--- What the task asks ---
Using the entries below, copy out all lines where "user" is found.

Stored records
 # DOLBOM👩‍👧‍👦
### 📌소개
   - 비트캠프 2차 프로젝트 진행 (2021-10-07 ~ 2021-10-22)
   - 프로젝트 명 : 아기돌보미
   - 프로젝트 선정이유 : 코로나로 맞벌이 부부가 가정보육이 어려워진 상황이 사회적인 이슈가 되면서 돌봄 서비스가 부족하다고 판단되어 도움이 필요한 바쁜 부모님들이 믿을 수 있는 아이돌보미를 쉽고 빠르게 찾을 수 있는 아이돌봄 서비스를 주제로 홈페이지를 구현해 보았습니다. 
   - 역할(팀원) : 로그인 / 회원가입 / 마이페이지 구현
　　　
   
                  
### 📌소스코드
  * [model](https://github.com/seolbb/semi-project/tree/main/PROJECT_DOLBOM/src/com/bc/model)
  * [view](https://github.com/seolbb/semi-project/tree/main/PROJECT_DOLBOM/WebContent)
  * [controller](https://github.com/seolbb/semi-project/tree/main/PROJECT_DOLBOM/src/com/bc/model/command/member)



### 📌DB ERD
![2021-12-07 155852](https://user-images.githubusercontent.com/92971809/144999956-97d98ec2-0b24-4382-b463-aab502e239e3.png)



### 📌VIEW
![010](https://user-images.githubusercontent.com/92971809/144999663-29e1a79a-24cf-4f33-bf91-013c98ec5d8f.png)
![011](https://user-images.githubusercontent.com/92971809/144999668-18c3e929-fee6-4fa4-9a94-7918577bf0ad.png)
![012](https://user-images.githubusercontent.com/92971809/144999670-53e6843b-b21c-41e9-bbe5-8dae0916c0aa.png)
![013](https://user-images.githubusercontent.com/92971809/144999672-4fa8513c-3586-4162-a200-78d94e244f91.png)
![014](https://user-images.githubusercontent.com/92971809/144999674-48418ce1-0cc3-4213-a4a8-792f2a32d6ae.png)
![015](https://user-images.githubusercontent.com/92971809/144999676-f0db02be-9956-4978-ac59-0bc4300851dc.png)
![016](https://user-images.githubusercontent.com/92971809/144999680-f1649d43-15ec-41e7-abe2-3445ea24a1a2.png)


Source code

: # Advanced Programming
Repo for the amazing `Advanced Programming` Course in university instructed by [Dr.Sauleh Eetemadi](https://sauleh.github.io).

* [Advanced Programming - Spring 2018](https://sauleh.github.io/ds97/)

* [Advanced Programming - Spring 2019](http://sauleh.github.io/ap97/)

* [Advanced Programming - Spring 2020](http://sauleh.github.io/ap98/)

--- Reply ---
![2021-12-07 155852](https://user-images.githubusercontent.com/92971809/144999956-97d98ec2-0b24-4382-b463-aab502e239e3.png)
![010](https://user-images.githubusercontent.com/92971809/144999663-29e1a79a-24cf-4f33-bf91-013c98ec5d8f.png)
![011](https://user-images.githubusercontent.com/92971809/144999668-18c3e929-fee6-4fa4-9a94-7918577bf0ad.png)
![012](https://user-images.githubusercontent.com/92971809/144999670-53e6843b-b21c-41e9-bbe5-8dae0916c0aa.png)
![013](https://user-images.githubusercontent.com/92971809/144999672-4fa8513c-3586-4162-a200-78d94e244f91.png)
![014](https://user-images.githubusercontent.com/92971809/144999674-48418ce1-0cc3-4213-a4a8-792f2a32d6ae.png)
![015](https://user-images.githubusercontent.com/92971809/144999676-f0db02be-9956-4978-ac59-0bc4300851dc.png)
![016](https://user-images.githubusercontent.com/92971809/144999680-f1649d43-15ec-41e7-abe2-3445ea24a1a2.png)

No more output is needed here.